Work to complete: Go through the records and report each line in which the word "抛硬币实验" occurs.
# # # #
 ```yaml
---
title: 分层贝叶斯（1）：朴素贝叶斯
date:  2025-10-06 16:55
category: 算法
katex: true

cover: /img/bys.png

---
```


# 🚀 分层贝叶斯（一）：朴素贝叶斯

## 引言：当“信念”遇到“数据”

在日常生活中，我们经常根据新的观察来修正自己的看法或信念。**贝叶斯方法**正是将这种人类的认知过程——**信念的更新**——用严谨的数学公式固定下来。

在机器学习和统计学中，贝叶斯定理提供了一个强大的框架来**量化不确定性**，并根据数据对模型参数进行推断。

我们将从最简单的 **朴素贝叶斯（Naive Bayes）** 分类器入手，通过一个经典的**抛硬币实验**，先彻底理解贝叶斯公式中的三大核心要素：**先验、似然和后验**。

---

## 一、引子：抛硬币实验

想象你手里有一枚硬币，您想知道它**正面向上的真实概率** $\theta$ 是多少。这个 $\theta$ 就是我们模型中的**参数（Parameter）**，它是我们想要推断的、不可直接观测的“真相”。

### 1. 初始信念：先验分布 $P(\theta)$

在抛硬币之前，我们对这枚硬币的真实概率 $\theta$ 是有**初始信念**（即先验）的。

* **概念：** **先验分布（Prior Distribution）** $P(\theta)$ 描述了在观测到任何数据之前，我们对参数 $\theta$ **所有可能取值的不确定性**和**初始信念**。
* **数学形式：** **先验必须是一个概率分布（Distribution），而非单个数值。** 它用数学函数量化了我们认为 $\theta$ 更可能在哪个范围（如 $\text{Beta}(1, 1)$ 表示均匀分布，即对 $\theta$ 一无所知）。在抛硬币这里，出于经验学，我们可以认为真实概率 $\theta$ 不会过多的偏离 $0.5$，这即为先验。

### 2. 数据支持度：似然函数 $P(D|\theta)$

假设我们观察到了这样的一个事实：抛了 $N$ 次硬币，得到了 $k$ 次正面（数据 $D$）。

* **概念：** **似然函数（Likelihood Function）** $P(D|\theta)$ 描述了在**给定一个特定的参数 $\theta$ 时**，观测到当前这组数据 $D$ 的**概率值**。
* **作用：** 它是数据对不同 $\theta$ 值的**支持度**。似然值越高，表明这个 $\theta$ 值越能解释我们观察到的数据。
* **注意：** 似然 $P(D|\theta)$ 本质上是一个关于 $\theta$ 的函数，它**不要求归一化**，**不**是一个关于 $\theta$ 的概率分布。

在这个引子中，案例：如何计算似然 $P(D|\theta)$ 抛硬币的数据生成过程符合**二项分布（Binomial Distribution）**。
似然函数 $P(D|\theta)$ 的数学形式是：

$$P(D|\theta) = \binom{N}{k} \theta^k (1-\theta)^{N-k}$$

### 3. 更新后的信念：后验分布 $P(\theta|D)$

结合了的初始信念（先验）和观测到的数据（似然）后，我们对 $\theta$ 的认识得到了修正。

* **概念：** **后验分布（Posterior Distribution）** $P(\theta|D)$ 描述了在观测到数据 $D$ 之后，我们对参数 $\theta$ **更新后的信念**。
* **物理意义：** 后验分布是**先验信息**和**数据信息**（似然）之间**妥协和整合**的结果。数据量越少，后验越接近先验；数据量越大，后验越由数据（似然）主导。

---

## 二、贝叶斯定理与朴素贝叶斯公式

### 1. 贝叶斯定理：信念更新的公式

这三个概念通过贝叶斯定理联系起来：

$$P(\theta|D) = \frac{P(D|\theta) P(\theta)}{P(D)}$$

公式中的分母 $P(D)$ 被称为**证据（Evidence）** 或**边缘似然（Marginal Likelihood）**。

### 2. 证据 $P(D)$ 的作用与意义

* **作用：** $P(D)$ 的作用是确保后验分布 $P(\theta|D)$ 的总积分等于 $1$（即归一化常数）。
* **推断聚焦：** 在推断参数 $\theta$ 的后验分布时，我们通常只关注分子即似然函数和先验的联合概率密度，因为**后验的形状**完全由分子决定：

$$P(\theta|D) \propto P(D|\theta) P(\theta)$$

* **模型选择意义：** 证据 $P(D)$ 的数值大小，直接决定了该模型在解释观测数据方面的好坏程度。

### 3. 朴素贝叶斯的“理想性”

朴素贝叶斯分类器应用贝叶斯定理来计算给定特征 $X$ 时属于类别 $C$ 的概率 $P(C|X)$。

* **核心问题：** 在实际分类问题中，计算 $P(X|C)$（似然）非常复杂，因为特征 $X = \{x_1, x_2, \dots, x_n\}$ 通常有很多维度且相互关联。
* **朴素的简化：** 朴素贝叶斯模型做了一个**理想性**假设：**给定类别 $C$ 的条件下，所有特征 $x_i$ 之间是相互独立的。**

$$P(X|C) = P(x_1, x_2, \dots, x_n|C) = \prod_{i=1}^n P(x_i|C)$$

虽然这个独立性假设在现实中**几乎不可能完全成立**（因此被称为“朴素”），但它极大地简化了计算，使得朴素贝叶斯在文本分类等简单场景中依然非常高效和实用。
# # # #
Result of this task:
我们将从最简单的 **朴素贝叶斯（Naive Bayes）** 分类器入手，通过一个经典的**抛硬币实验**，先彻底理解贝叶斯公式中的三大核心要素：**先验、似然和后验**。
## 一、引子：抛硬币实验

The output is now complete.